(Stored data entries)
______________________________

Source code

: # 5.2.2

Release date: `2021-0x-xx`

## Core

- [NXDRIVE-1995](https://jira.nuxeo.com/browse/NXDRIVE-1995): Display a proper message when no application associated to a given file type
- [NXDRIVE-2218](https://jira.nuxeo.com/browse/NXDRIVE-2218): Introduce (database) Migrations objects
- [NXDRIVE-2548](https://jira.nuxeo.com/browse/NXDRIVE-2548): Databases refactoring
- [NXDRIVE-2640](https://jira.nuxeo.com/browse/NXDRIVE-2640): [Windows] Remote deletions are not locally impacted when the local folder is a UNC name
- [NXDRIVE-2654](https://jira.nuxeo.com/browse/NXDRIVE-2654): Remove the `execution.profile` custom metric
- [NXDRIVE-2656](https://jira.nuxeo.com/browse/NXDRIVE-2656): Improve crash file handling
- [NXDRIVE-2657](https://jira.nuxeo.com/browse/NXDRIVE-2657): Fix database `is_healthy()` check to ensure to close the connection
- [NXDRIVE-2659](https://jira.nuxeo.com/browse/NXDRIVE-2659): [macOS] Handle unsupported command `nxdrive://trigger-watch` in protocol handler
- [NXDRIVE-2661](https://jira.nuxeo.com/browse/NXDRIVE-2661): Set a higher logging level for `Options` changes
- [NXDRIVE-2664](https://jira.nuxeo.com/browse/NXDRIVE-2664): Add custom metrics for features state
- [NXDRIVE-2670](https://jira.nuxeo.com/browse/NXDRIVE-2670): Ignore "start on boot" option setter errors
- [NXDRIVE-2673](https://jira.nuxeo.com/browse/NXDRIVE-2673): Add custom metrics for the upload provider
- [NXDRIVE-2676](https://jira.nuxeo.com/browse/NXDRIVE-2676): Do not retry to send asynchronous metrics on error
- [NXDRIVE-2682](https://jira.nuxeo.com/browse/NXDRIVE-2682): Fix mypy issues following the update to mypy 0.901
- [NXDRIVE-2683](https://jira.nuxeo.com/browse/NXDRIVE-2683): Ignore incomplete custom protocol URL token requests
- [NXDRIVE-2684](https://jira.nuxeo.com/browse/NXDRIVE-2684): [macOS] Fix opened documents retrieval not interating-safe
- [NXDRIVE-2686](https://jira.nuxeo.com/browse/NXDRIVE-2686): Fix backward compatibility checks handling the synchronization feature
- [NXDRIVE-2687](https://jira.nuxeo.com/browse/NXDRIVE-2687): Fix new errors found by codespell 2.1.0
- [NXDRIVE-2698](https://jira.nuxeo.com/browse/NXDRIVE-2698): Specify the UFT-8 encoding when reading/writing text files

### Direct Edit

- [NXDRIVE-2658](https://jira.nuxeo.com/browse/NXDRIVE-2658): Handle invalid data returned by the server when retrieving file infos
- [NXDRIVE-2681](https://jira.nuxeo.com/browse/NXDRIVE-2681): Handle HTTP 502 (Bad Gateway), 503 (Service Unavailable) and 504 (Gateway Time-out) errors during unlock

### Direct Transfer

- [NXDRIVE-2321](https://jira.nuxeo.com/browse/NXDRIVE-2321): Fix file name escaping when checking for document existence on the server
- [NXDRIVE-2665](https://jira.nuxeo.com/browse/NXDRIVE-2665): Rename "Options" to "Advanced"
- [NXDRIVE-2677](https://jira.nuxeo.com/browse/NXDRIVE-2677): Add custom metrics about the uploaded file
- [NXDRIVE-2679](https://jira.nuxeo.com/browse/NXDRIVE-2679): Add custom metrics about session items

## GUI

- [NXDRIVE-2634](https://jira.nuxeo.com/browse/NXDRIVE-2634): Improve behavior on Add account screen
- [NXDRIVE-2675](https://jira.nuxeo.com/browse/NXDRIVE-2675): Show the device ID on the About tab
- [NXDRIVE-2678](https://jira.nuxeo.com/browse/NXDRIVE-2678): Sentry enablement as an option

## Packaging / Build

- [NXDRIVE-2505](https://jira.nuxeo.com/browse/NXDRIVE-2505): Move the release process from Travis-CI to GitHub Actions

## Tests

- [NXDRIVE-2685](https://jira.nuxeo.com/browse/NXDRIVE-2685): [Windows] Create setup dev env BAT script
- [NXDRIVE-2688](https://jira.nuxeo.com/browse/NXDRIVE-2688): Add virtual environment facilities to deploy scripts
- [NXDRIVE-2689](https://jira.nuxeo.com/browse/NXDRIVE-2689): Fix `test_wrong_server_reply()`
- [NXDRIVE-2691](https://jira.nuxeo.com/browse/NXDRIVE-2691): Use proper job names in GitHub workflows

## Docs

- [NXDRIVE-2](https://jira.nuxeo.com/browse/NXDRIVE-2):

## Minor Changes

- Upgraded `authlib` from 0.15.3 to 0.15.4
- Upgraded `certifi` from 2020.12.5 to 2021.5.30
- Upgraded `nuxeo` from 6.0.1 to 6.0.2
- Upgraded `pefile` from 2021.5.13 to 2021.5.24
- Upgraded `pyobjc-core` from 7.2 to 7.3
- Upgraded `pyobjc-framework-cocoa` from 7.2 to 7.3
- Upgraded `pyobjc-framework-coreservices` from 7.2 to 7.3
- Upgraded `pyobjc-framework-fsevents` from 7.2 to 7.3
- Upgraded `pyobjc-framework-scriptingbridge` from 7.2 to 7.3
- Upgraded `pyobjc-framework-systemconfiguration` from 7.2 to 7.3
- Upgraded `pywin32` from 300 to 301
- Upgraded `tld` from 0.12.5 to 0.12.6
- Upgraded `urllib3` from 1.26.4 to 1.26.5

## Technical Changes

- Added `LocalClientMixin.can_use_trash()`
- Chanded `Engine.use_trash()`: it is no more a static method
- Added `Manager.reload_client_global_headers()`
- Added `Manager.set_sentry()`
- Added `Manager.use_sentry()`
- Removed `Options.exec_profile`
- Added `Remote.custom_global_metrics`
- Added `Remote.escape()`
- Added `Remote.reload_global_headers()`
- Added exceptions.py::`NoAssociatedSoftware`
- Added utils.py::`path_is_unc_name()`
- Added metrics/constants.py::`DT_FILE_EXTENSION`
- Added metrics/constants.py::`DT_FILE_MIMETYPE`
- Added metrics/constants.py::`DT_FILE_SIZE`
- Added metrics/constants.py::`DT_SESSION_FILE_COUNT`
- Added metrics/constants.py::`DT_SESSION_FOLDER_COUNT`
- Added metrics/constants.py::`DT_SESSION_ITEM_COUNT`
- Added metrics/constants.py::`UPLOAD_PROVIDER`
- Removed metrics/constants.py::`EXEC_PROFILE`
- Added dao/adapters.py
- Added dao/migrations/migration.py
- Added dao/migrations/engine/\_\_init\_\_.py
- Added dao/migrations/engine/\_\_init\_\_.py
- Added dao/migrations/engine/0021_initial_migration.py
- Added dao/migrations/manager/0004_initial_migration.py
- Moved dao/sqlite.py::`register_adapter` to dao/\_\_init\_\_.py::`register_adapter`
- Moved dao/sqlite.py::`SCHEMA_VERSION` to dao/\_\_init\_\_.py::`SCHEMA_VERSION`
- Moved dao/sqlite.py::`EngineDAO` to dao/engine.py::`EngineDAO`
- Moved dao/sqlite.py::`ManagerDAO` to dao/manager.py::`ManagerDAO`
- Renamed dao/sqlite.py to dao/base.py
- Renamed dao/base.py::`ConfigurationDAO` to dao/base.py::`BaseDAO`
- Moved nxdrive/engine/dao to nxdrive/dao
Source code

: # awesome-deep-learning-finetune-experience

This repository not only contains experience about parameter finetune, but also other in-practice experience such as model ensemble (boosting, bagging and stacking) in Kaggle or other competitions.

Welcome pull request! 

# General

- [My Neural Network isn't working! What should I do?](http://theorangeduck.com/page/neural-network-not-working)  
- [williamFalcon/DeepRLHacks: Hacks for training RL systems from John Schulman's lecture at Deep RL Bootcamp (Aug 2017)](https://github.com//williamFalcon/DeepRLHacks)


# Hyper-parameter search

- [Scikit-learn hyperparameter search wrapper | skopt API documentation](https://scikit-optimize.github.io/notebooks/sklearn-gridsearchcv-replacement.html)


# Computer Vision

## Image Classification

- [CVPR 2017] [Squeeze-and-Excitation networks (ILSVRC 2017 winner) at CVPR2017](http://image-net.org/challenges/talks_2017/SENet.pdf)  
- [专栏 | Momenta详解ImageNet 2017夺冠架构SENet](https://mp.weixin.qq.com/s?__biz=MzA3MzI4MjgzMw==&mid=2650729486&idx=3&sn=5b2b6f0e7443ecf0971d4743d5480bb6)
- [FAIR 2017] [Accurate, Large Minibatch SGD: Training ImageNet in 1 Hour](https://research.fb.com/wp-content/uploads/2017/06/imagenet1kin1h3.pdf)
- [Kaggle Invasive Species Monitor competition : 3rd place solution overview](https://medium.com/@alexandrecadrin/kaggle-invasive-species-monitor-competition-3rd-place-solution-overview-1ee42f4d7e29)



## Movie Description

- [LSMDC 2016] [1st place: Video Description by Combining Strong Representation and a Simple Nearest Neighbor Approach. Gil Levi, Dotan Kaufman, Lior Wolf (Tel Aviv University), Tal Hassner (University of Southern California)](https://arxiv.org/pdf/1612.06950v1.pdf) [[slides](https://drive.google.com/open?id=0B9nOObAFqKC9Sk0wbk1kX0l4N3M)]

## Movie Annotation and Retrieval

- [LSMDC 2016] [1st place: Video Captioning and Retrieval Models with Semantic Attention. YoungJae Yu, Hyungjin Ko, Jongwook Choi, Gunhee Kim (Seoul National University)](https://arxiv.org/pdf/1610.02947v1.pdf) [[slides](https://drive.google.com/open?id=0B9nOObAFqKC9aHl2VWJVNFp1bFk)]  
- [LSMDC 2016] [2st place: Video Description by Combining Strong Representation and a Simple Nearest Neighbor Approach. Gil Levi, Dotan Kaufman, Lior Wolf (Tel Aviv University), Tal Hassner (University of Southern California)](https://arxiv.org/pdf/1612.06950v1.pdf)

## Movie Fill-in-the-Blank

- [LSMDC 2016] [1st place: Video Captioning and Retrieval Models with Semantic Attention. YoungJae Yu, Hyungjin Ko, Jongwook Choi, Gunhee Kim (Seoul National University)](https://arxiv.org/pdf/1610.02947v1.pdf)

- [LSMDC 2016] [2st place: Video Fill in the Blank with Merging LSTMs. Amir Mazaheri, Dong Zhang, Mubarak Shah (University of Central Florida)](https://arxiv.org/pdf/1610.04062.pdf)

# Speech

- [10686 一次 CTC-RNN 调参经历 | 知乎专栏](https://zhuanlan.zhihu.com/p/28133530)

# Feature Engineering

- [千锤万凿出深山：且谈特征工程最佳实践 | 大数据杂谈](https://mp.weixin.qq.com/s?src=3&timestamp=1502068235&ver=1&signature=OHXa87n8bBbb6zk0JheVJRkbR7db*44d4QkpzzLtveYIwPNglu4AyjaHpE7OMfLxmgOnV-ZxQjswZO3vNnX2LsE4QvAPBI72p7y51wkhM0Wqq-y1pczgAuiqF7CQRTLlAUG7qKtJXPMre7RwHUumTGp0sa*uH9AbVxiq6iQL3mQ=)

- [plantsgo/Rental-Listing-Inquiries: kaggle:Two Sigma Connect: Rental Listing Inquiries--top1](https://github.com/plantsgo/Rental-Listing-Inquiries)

______________________________

Problem details: Provide the number of lines in the records above containing the string "errors", and write nothing more.

Reply to the task: 3